Er werd ook nooit een bestrijdingsploeg opgeroepen. Al hadden we uiteindelijk wel twee katten. Eerst één. Maar toen die zo goed beviel aan een rondlopende kater dat ze beviel, mochten we een van haar kinderen houden. De andere werden naar de gasfabriek gebracht. Niet huilen, kinderen. Dat ging toen zo. Ik denk ook niet dat sterilisatie toen al bestond. Wel castratie. Maar blijkbaar hadden niet alle katers dat geluk mogen ervaren: rust op seksueel gebied.

Die muizen waren voor mijn vriendje en ik nog wel eens aanleiding om zelf een diervriendelijke muizenval te ontwerpen. Het was een soort doosvormig houten raamwerk met fijn gaas rondom en aan één zijde een valdeur. Voorzien van een zelfbedacht mechanisme om de deur te laten vallen als de muis erin zat. Waarbij er een blokje spek aan een draadje hing, dat naar beneden werd getrokken als de muis dit pakte, waarbij aan de hand van een bovenop de doos gemonteerde klapmuizenval een pennetje dat de deur tegenhield werd weggetrokken. Het is lastig uit te leggen. Maar het werkte ook al niet. Waarschijnlijk te veel kindergeur.

Wel heb ik lang nadat ik het ouderlijk huis was uitgegaan nog jaren over muizen gedroomd. Ze hadden voor mij iets geheimzinnigs, omdat ze in een soort verborgen wereld leefden. Om ’s nachts tevoorschijn te kruipen. Als kind vond ik dat mysterieus.
Ik droomde dan nogal eens dat ik in hun holenwereld verzeild was geraakt. En dat ik alleen via een zeer smalle en moeilijk bekruipbare weg van tunnels naar buiten kon. Het was een claustrofobische situatie. En intussen liepen overal om mij heen die muizen. Het schijnt iets te maken te hebben met een moeilijke geboorte. Ik kan me bewust niets herinneren. Maar waarschijnlijk was er in de baarmoeder iets van: hoe kom ik hieruit?

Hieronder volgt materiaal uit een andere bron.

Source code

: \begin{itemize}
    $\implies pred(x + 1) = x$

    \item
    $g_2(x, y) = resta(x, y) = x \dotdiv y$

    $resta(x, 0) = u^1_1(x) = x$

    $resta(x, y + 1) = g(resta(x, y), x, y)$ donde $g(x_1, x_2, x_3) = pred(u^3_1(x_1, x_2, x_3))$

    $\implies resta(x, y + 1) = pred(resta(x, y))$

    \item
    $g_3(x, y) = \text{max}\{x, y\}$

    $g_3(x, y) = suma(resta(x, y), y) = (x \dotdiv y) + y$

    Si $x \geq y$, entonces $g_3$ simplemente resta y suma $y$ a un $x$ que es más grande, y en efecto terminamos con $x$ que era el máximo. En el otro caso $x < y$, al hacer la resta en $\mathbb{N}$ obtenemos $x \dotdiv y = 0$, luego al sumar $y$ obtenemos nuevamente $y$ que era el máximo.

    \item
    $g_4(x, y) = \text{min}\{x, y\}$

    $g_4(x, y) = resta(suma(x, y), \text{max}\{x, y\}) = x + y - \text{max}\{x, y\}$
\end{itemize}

Maar die dromen heb ik nu nooit meer.

Tot slot nog enige hints om de aanwezigheid van muizen in uw huis te herkennen. Om te beginnen natuurlijk de waarneming van een exemplaar. Als het miauwt en een snor heeft van groot pluimage, dan heeft u het mis. Dan is het een kat.
Voorts geritsel. Muizen hebben de neiging op avontuur te gaan in dingen die kunnen ritselen. Zoals een plastic boodschappentas. Of de klepdeksel-afvalbak. Het vangen laat zich dan raden. Met bak en al naar buiten, “boe” zeggen en bevrijden.
Verder piepgeluiden op onbereikbare plaatsen. Dan lachen ze je uit.
En natuurlijk een ruime aanwezigheid van muizenkeutels. Dan bent u in de aap gelogeerd. Want dan zijn ze met velen. Voor verwijdering verwijs ik u naar de website muizenbestrijding.